▶ Data shown:
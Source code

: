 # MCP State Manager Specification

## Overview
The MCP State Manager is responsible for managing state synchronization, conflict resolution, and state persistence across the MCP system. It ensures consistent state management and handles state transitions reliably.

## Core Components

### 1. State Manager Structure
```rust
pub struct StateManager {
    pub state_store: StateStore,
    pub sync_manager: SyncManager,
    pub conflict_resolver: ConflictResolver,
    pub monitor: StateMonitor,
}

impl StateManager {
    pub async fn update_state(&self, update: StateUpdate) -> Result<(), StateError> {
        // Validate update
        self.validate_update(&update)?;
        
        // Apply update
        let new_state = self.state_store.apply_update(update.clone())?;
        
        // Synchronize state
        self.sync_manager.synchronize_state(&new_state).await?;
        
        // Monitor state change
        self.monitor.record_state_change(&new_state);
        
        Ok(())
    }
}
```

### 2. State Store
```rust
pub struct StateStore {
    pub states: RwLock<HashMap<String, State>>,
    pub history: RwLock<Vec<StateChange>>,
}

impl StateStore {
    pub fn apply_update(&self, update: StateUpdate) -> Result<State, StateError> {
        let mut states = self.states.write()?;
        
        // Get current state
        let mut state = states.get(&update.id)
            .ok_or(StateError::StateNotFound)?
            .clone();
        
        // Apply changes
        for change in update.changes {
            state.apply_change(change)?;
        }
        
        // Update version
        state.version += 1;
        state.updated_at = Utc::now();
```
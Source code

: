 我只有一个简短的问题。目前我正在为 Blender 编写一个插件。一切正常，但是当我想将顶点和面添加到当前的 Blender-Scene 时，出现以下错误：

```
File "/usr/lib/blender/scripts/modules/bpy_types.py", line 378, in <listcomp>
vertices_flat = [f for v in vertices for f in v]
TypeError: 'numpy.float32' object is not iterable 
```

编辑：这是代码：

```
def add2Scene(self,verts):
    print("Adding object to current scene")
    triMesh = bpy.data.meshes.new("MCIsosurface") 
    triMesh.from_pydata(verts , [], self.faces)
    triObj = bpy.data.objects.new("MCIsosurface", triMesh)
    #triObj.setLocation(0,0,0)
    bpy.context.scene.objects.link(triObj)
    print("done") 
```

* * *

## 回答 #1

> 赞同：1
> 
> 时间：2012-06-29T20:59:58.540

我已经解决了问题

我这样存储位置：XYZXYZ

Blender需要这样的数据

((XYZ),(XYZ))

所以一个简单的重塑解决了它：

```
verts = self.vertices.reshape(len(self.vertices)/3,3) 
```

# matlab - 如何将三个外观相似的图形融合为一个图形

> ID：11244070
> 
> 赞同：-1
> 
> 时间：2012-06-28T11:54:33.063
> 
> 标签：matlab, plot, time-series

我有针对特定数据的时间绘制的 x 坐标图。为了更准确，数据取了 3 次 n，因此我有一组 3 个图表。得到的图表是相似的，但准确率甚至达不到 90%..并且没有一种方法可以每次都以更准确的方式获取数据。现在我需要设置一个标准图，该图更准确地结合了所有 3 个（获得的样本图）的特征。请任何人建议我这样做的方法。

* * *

▶ Your goal: Sift the data above for lines with "impl", then copy each one.

▶ Output:
impl StateManager {
impl StateStore {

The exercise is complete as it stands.